The first procedure involves downloading the data to the local space which we have hosted on owncloud

In [2]:
data_info_dict = ut.json2dict('data_info.json')

def fetch(name, destination='./data', reload=False):
    destination = Path(destination).resolve()
    if not os.path.exists(destination):
        destination.mkdir(parents=True)

    if name.endswith('.nc'):
        name = name[:-3]

    file = destination / f'{name}.nc'
    if not os.path.exists(file) or reload:
        try:
            link = data_info_dict[name]['link']
        except KeyError:
            raise KeyError(f'No item {name} in data_info.json')
        os.system(f"wget -O {file} \"{link}\"")
    else:
        print('file already loaded')

## Working with climate data
We need to understand how the data looks, whether there are some outright anomalies, lest we succumb to the consequences of the principle:
> ``garbage in garbage out''
>
> Used to express the idea that in computing and other spheres, incorrect or poor quality input will always produce faulty output (often abbreviated as GIGO).

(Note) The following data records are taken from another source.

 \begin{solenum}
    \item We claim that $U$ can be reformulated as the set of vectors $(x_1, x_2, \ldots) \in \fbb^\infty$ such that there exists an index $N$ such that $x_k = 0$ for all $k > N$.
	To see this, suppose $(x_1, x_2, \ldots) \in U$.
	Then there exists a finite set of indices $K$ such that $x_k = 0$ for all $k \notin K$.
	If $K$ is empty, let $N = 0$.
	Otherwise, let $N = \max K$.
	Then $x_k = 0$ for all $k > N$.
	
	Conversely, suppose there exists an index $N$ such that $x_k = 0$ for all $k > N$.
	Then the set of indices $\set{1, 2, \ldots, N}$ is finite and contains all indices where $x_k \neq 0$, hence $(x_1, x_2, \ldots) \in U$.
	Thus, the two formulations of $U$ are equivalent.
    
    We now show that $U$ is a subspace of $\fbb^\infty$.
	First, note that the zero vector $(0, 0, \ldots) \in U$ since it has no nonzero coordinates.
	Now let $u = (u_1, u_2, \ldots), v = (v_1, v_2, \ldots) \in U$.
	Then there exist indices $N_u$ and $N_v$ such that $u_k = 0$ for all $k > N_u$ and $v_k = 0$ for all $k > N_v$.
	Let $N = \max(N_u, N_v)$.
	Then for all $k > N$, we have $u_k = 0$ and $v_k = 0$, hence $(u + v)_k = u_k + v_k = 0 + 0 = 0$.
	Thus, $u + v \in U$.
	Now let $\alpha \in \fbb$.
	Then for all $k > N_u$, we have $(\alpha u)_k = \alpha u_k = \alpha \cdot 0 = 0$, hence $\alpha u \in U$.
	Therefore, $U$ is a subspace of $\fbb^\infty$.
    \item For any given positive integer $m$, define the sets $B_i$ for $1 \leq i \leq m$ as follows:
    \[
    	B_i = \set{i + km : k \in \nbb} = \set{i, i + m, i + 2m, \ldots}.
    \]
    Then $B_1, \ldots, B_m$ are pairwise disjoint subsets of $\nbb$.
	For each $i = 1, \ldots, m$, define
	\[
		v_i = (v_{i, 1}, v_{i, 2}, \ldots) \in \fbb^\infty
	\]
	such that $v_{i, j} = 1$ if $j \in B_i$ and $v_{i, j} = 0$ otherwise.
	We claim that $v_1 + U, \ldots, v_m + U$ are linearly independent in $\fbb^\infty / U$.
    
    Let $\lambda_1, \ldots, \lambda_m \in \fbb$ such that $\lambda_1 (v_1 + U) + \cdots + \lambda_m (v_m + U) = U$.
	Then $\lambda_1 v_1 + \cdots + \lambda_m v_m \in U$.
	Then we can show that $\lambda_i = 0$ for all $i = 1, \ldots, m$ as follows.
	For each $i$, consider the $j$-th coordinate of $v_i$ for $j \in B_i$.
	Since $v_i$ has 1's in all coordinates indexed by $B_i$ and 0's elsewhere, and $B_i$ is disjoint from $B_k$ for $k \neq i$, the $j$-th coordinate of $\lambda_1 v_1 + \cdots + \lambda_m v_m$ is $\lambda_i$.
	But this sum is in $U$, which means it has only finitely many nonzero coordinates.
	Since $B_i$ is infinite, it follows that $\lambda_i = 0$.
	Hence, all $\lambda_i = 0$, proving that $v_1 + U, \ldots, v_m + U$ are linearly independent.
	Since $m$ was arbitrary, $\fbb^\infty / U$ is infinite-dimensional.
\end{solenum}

The saying is recorded from the mid 20th century.

### Plasim data
* Look at some overall statistics, mean, std, etc

    - t2m: two meter temperature
    - zg500: 500 mbar geopotential
    - mrso: soil moisture
    
* plot few times with geocontour and geocontourf that we provide

### Area integrals
* Define the area of France (or some other place)
$$
\alpha(t):=\frac{1}{|\mathcal{D}|} \int_{D}\left(T_{2m}-\mathbb{E}\left(T_{2m}\right)\right)(\vec{r}, u) \mathrm{d} \vec{r} \mathrm{~d} u
$$
* Compute area intregrals
* Look at the time series, statistics, mean, std
* Compute the running mean of T-days (T=14 days)
    $$
        A(t):=\frac{1}{T} \int_{t}^{t+T} \alpha(t)  
    $$

## Define labels 
* Define heat wave labels (Choose 95 percentile of $A(t)$ for example)
---

# Machine Learning

### Probabilistic Prediction
* Familiarize yourself with skill scores
    - Brier score:
        $$ 
            S=\frac{1}{2}\sum_{k=0}^{K-1}\left[\delta_{Y,k}-\hat{p}_{k}(X)\right]^{2}
        $$
    - Logarithmic score
    - Matthew's Correlation Coefficient ($\phi$-coefficient)
* The goal is to predict probabilities

### Simple classifier
Before trying something complex always resort to good-old techniques to see what can be achieved without much effort
* Perform train-validation-test 
* Try undersampling the negative labels to accelerate learning and save some RAM
* Logistic regression, Naive Bayes, kNN, etc
* See what can be achieved with simple persistance
* Try using soil moisture or geopotential in the same spirit

# Neural networks

### Convolutional Neural Network
* Design a simple CNN architecture with a dense layer and sigmoid/softmax output
* Start by providing input with 2-meter temperature, or geopotential (results will vary)
* Normalize the original data (try different ways)
* Put the data through the pipeline and train the network

# Hyperparameter optimization

* Try stacking different fields together
* Implement early stopping to save time

You can try performing grid-search, random-search or bayesian-search using optuna (recommended)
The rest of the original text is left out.